▶ _TASK DESCRIPTION_: Locate the line containing "Notebook renderer **" in the data below. Reproduce it and every following line up to the end, exactly as given.

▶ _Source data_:
=== Begin Enclosure ===

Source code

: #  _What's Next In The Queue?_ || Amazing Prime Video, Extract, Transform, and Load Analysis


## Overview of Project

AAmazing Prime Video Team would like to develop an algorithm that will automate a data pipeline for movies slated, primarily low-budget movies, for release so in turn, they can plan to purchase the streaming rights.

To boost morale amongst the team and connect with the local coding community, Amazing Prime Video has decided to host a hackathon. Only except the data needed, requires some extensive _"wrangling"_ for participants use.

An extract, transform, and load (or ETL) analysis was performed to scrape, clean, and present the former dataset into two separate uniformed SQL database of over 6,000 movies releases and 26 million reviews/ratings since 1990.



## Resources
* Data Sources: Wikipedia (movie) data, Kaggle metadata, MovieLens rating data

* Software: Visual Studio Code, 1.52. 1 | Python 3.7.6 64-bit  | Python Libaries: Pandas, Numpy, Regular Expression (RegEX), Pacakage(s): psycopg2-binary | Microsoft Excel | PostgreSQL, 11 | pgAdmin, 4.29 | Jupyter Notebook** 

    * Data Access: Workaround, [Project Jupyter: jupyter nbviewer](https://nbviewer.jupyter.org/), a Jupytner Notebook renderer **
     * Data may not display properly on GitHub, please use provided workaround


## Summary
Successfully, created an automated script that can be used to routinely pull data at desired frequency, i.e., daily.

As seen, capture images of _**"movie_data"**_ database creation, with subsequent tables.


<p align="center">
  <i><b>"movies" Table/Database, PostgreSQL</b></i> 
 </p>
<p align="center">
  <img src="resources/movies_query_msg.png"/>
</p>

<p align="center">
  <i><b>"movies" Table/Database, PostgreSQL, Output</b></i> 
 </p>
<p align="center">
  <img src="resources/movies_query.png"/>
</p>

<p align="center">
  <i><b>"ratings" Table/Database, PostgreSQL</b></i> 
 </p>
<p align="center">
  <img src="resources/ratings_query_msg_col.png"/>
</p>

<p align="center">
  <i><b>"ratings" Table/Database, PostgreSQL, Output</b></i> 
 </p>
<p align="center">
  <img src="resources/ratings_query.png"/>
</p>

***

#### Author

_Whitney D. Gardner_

=== End Enclosure ===

▶ _EXERCISE RESULT_:
    * Data Access: Workaround, [Project Jupyter: jupyter nbviewer](https://nbviewer.jupyter.org/), a Jupytner Notebook renderer **
     * Data may not display properly on GitHub, please use provided workaround


## Summary
Successfully, created an automated script that can be used to routinely pull data at desired frequency, i.e., daily.

As seen, capture images of _**"movie_data"**_ database creation, with subsequent tables.


<p align="center">
  <i><b>"movies" Table/Database, PostgreSQL</b></i> 
 </p>
<p align="center">
  <img src="resources/movies_query_msg.png"/>
</p>

<p align="center">
  <i><b>"movies" Table/Database, PostgreSQL, Output</b></i> 
 </p>
<p align="center">
  <img src="resources/movies_query.png"/>
</p>

<p align="center">
  <i><b>"ratings" Table/Database, PostgreSQL</b></i> 
 </p>
<p align="center">
  <img src="resources/ratings_query_msg_col.png"/>
</p>

<p align="center">
  <i><b>"ratings" Table/Database, PostgreSQL, Output</b></i> 
 </p>
<p align="center">
  <img src="resources/ratings_query.png"/>
</p>

***

#### Author

_Whitney D. Gardner_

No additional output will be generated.